Thursday, August 6, 2015

Japan remembers but the world seems to forget

Hiroshima has marked the 70th anniversary of the moment the city was flattened by an atomic bomb with prayers, a moment’s silence and vows to redouble efforts to halt nuclear proliferation.

On a sweltering day in the Japanese city, tens of thousands of people lowered their heads and stood in silence at 8.15am, the time the bomb was dropped on 6 August 1945, killing 80,000 people instantly and another 60,000 in the months that followed.

Doves were released into the morning sky and a Buddhist temple bell tolled as people across Japan marked the anniversary of the first nuclear attack in history.

On Sunday, a similar event will be held to remember the second atomic bomb, dropped on Nagasaki. More than 70,000 people died.

Eric Schlosser's 'Command and Control' tells a frightening story of how insecure nuclear arsenal is around the world, in all seven countries that have nuclear weapons. And that includes some terrible security breaches in the US.

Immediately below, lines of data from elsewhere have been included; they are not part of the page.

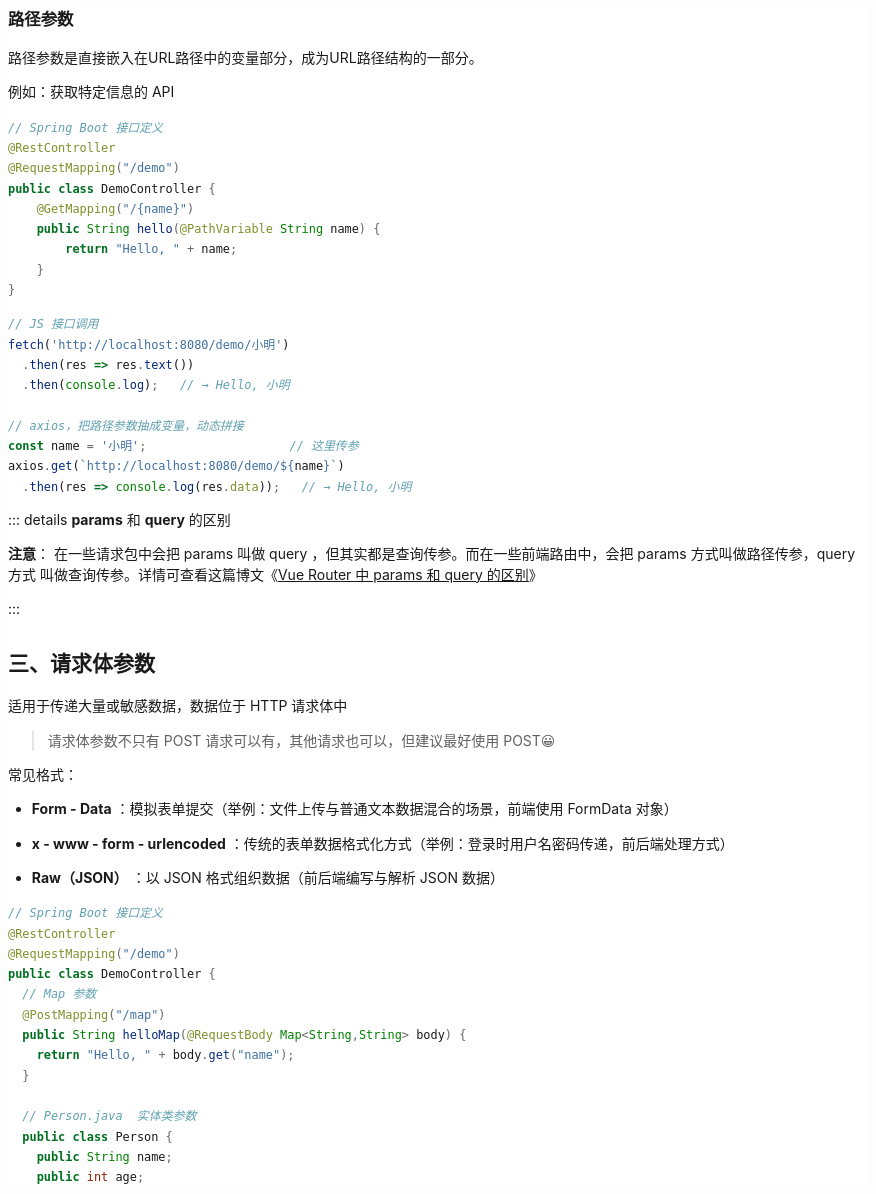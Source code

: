 

### 路径参数

路径参数是直接嵌入在URL路径中的变量部分，成为URL路径结构的一部分。

例如：获取特定信息的 API

```java
// Spring Boot 接口定义
@RestController
@RequestMapping("/demo")
public class DemoController {
    @GetMapping("/{name}")
    public String hello(@PathVariable String name) {
        return "Hello, " + name;
    }
}
```

```js
// JS 接口调用
fetch('http://localhost:8080/demo/小明')
  .then(res => res.text())
  .then(console.log);   // → Hello, 小明

// axios，把路径参数抽成变量，动态拼接
const name = '小明';                    // 这里传参
axios.get(`http://localhost:8080/demo/${name}`)
  .then(res => console.log(res.data));   // → Hello, 小明
```

::: details **params** 和 **query** 的区别

**注意**：
在一些请求包中会把 params 叫做 query ，但其实都是查询传参。而在一些前端路由中，会把 params 方式叫做路径传参，query方式 叫做查询传参。详情可查看这篇博文《[Vue Router 中 params 和 query 的区别](https://juejin.cn/post/7493783786708484134)》

:::



## 三、请求体参数

适用于传递大量或敏感数据，数据位于 HTTP 请求体中

> 请求体参数不只有 POST 请求可以有，其他请求也可以，但建议最好使用 POST😀

常见格式：
- **Form - Data** ：模拟表单提交（举例：文件上传与普通文本数据混合的场景，前端使用 FormData 对象）

- **x - www - form - urlencoded** ：传统的表单数据格式化方式（举例：登录时用户名密码传递，前后端处理方式）

- **Raw（JSON）**<Badge text="常用"/> ：以 JSON 格式组织数据（前后端编写与解析 JSON 数据）

```java
// Spring Boot 接口定义
@RestController
@RequestMapping("/demo")
public class DemoController {
  // Map 参数
  @PostMapping("/map")
  public String helloMap(@RequestBody Map<String,String> body) {
    return "Hello, " + body.get("name");
  }
  
  // Person.java  实体类参数
  public class Person {
    public String name;
    public int age;

```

Schlosser argues that we have become far too blasé about nuclear weapons and points out that what was dropped on the Japanese cities in 1945 was a tiny inefficient bomb compared to what is in storage today.

2 comments:

Andreas said...

Unfortunatelly are tactical nukes very common on the modern battle fields for instance in Yemen, Syria or Urkaine:
https://www.youtube.com/watch?v=dQ6c6DO_T5Q
https://www.youtube.com/watch?v=oz5Psm2RC74

Besides that nearly every bigger missle head uses depleted uranium which turns into nuclear dust when it hits the target. A good documentary about all this is 'Quietly into desaster': https://www.youtube.com/watch?v=HIEzTKO03do

Back to Japan:
Mark Selden, a historian from Cornell University in New York & Kuznick studied the diplomatic archives of the US, Japan and the USSR. They found that three days before Hiroshima, Truman agreed at a meeting that Japan was “looking for peace”. His senior generals and political advisers told him there was no need to use the A-bomb. But the bombs were dropped anyway. “Impressing Russia was more important than ending the war”
http://www.globalresearch.ca/hiroshima-and-nagasaki-worst-terror-attacks-in-history/785

Michael Commane said...

RTE showed a documentary last night on the Japan bombing and it was pointed out that the US knew the Japanese were about to surrender.